We ran the experiment for 1 month, and at the end of it all we walked away with 3 very important takeaways:

1. There was demand for Intercom in non-English markets

Impressions by campaign language
The chart above is a comparison of impressions and visits in each of our target geographies between localized content and English content. Localized content far outperformed English content, which makes sense. In general, French speakers in France are more likely to engage with French content rather than English content.

2. It cost less to capture this demand with localized content

Acquisition costs
When we looked at how much it cost us to acquire leads at the top of our funnel, localized campaigns were slightly cheaper than our general English paid campaigns and significantly cheaper than the English campaigns we ran in our target regions.

Again, this makes sense — Portuguese ads in Brazil are more likely to be relevant than English ads, and therefore more affordable.

3. Localized traffic converted at similar rates to English traffic where the funnel was localized

impressions and visits by campaign language
This was one of the most influential takeaways of the experiment. With the first two examples, we learned that we could acquire new traffic at a lower cost by localizing content. What the above chart shows is that visitors from localized campaigns converted at similar rates to our English traffic throughout each stage of our funnel, where the funnel was localized. Not only could we acquire new visitors with localization, those visitors were of similar quality to our English traffic.

As a result of the experiment, we felt confident there was demand for Intercom in these regions, and that we could tap into it with a localized experience.

Taking the next step

Based on these findings, we expanded our localization efforts across our marketing site to make it available in French, Spanish, German, Portuguese and German, as well as into our onboarding flow and into our product education content. Our product is currently only available in English, but customers can set the primary language of our messenger and our Articles product to a host of different languages, allowing them to interact with their customers in their language of choice.

It’s early days for localization at Intercom, but the initial indicators are positive. We’ve seen an increase in paid and organic traffic across the board and the further down the funnel we localized, the better the localized conversion rates have been.

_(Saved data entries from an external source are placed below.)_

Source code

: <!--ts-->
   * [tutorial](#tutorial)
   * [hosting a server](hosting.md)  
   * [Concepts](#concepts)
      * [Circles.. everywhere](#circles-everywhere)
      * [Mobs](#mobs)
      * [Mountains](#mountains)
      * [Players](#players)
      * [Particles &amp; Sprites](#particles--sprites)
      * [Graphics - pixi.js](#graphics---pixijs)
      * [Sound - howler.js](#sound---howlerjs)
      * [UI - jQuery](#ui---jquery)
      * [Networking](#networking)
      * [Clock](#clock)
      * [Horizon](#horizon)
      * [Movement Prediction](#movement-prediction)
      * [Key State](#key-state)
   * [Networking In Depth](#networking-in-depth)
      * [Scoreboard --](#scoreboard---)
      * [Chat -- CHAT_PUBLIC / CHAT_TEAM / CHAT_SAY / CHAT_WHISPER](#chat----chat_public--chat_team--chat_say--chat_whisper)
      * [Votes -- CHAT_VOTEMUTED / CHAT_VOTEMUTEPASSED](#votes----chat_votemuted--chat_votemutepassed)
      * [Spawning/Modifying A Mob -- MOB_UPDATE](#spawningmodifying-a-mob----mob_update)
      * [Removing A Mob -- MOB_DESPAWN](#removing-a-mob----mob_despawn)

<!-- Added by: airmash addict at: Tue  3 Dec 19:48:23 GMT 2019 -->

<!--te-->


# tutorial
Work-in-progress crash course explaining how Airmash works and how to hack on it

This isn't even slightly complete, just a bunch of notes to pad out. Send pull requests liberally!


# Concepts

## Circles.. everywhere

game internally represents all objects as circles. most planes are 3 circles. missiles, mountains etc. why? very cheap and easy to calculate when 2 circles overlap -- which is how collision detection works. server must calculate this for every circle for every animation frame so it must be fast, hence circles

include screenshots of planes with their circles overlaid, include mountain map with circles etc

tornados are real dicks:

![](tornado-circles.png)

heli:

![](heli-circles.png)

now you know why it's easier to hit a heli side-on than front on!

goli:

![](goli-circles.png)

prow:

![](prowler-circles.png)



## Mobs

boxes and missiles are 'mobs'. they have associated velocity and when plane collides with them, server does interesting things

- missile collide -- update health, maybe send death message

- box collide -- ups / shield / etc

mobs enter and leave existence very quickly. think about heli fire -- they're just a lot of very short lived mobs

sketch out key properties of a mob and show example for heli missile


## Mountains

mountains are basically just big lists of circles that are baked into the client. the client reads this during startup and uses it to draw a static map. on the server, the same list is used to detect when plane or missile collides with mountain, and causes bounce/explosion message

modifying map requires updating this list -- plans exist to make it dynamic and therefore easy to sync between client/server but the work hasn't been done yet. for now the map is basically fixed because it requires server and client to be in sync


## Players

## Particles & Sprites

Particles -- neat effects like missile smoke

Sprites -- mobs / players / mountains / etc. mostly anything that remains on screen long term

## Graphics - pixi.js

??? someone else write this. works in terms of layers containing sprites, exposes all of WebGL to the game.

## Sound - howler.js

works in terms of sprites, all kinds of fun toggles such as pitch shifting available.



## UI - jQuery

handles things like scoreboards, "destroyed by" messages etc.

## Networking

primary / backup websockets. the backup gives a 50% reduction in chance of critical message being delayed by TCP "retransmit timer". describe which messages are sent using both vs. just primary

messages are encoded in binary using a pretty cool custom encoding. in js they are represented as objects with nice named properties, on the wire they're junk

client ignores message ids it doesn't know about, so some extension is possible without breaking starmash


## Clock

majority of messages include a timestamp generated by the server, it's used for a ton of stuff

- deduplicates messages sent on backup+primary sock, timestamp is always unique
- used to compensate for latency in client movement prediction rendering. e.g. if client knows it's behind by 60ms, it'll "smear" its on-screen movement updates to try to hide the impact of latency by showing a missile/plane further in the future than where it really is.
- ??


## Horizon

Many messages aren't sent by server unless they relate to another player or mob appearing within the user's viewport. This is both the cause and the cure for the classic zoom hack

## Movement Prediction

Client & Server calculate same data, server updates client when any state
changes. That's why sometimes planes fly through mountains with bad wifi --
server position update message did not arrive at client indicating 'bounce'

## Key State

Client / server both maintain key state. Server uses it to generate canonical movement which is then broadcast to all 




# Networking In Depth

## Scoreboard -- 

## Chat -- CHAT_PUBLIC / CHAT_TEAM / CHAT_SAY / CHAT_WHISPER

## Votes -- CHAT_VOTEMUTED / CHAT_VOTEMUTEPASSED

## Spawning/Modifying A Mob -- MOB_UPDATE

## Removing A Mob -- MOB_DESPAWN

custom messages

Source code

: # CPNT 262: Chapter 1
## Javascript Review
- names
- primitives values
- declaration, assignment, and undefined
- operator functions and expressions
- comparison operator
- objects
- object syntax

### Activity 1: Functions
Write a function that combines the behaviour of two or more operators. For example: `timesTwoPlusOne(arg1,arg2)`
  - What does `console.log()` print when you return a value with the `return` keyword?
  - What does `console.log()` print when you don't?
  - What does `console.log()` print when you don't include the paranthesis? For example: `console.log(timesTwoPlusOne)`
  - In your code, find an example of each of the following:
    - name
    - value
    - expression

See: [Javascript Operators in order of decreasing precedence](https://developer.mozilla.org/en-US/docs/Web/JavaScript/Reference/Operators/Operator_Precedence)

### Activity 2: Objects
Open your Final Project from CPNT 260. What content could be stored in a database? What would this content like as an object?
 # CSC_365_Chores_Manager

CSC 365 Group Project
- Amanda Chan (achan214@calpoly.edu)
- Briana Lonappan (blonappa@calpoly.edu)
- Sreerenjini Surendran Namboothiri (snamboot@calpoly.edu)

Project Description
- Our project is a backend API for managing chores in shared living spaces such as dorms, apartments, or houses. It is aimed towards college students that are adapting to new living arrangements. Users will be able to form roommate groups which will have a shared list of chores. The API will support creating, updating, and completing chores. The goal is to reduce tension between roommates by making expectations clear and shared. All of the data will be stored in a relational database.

One big question for most companies will be deciding if you should start by localizing your product or by localizing your marketing site. The decision will vary from business to business, but if your customers don’t understand your product, it doesn’t matter how well localized your marketing is. For us, a hybrid of localized marketing and making sure our non-English customers could interact with their end users in their primary language was a good starting point. Regardless, marketing teams can easily set up a quick experiment like ours to test for top of funnel demand even without a localized product.

Why localization matters

None of our test results are really that surprising when you think about it. For every potential English speaking customer your business has, there are likely many more who speak German, Portuguese or Japanese. It’s not that they aren’t interested in your product, it’s that they don’t know what your product is or does. For every prospect searching for “customer service software,” there are others searching for “kundendienst software,” “software de atendimiento ao cliente” or “カスタマーサービスソフトウェア.” Connecting with those prospects isn’t impossible, but it does take some planning and doing to get your product showing up on their radar.

At Intercom, we’re all about making internet business personal. In a lot of ways the first step to making your business personal is speaking your customer’s language.